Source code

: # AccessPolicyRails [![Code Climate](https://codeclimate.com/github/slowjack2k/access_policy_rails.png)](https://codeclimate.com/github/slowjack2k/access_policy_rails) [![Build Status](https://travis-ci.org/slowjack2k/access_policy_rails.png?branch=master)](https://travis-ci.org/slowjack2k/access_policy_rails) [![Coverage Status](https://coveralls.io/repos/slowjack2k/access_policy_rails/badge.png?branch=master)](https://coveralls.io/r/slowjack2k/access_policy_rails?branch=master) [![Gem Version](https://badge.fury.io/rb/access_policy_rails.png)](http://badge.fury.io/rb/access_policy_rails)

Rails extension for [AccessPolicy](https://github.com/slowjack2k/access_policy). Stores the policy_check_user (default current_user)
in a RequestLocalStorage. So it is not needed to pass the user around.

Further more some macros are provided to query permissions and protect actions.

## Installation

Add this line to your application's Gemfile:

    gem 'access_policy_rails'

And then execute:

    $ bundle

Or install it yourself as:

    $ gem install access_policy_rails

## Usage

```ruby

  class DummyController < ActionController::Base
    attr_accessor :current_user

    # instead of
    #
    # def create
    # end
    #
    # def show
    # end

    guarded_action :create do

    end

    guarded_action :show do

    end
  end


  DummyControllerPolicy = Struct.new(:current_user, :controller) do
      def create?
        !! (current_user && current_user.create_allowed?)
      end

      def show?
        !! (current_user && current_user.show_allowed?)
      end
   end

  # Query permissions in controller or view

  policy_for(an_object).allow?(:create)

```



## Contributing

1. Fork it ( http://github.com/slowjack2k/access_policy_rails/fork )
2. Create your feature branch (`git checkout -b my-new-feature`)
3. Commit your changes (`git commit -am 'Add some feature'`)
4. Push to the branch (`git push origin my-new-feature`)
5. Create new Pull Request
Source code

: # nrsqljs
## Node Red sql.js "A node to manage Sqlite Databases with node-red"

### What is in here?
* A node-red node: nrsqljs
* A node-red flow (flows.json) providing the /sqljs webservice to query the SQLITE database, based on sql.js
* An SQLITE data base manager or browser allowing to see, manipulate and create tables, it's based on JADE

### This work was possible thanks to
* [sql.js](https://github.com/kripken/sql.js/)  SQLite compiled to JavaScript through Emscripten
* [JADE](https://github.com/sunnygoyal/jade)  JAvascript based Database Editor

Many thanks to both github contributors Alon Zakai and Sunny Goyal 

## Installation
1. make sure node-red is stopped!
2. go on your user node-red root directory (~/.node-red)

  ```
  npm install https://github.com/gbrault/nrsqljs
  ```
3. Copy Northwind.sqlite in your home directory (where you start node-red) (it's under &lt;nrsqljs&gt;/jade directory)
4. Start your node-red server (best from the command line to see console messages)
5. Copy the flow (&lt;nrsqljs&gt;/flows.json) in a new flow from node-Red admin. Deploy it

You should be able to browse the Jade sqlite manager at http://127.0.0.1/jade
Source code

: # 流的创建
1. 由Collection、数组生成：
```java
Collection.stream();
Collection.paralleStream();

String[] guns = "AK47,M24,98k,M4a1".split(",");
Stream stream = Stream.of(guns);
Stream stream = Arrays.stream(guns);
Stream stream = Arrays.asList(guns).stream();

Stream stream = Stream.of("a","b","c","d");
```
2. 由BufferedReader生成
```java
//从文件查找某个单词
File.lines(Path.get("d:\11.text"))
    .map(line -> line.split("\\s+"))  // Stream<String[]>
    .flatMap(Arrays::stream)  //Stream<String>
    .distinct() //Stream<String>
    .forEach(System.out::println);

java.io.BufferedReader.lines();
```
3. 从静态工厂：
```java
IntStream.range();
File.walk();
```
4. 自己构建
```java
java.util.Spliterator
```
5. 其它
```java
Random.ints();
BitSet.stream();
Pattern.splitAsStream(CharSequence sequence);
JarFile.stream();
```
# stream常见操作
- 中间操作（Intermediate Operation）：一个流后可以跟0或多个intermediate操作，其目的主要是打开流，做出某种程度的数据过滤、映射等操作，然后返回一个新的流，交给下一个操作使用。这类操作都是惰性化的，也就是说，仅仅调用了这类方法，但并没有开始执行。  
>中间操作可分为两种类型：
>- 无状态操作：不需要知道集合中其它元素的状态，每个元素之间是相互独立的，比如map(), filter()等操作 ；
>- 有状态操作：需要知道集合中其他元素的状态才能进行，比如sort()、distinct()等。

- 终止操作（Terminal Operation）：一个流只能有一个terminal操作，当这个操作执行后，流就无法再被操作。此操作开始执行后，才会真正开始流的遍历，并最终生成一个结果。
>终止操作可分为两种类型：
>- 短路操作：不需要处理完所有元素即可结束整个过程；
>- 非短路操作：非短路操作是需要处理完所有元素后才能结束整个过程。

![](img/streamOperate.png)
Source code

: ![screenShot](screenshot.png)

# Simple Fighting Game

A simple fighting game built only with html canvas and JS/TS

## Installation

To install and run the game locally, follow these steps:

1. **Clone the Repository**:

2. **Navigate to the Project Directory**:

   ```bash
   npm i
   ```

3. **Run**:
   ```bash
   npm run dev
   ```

++++++

◆ What needs to be done ◆
Which lines in the records above hold the string "based"? Copy each of them.

◆ Reply to the exercise ◆
* A node-red flow (flows.json) providing the /sqljs webservice to query the SQLITE database, based on sql.js
* An SQLITE data base manager or browser allowing to see, manipulate and create tables, it's based on JADE
* [JADE](https://github.com/sunnygoyal/jade)  JAvascript based Database Editor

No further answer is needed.